Data to examine =
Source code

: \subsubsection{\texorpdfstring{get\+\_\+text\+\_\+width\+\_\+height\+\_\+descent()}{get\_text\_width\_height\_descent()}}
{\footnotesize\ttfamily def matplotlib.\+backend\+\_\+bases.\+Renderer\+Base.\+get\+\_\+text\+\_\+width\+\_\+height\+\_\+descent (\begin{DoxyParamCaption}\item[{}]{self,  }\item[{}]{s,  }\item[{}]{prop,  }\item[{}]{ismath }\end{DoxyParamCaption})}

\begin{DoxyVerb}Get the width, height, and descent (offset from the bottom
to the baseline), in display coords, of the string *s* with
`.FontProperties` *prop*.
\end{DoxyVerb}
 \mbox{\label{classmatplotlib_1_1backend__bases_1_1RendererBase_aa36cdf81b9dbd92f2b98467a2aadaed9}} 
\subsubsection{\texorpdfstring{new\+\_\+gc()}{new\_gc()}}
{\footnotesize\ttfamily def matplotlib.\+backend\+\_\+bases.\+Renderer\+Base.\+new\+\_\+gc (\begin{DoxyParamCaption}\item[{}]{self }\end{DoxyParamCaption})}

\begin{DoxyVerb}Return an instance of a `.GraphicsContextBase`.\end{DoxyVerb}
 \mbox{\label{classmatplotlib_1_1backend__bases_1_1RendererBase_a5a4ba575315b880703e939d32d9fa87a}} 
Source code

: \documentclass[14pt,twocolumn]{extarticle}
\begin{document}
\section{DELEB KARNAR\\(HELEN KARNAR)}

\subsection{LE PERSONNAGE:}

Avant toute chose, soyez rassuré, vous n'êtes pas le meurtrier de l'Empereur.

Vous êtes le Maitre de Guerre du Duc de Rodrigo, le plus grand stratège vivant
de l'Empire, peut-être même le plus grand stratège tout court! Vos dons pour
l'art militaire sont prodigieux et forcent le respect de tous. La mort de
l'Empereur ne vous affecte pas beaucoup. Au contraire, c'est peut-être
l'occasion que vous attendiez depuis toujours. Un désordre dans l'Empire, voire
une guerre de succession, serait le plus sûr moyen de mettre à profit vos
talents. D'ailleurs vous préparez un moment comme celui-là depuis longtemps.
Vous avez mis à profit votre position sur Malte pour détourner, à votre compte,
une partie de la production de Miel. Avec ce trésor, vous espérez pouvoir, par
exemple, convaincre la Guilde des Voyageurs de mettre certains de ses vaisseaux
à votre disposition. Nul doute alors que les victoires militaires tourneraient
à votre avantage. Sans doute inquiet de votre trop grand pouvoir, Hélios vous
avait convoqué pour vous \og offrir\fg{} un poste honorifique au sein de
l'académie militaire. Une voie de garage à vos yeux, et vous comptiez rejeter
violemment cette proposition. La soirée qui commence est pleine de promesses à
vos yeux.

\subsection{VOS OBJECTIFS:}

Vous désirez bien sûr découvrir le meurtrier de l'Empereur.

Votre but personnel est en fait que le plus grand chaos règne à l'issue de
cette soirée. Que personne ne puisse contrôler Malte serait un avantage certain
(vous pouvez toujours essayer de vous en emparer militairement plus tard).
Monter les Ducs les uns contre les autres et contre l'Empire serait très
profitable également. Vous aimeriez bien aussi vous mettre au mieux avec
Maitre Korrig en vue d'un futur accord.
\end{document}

Work item = Within the material above, transcribe exactly the lines that run from the line holding "violemment cette proposition." through the line holding "(vous pouvez toujours".

Answer to the exercise =
violemment cette proposition. La soirée qui commence est pleine de promesses à
vos yeux.

\subsection{VOS OBJECTIFS:}

Vous désirez bien sûr découvrir le meurtrier de l'Empereur.

Votre but personnel est en fait que le plus grand chaos règne à l'issue de
cette soirée. Que personne ne puisse contrôler Malte serait un avantage certain
(vous pouvez toujours essayer de vous en emparer militairement plus tard).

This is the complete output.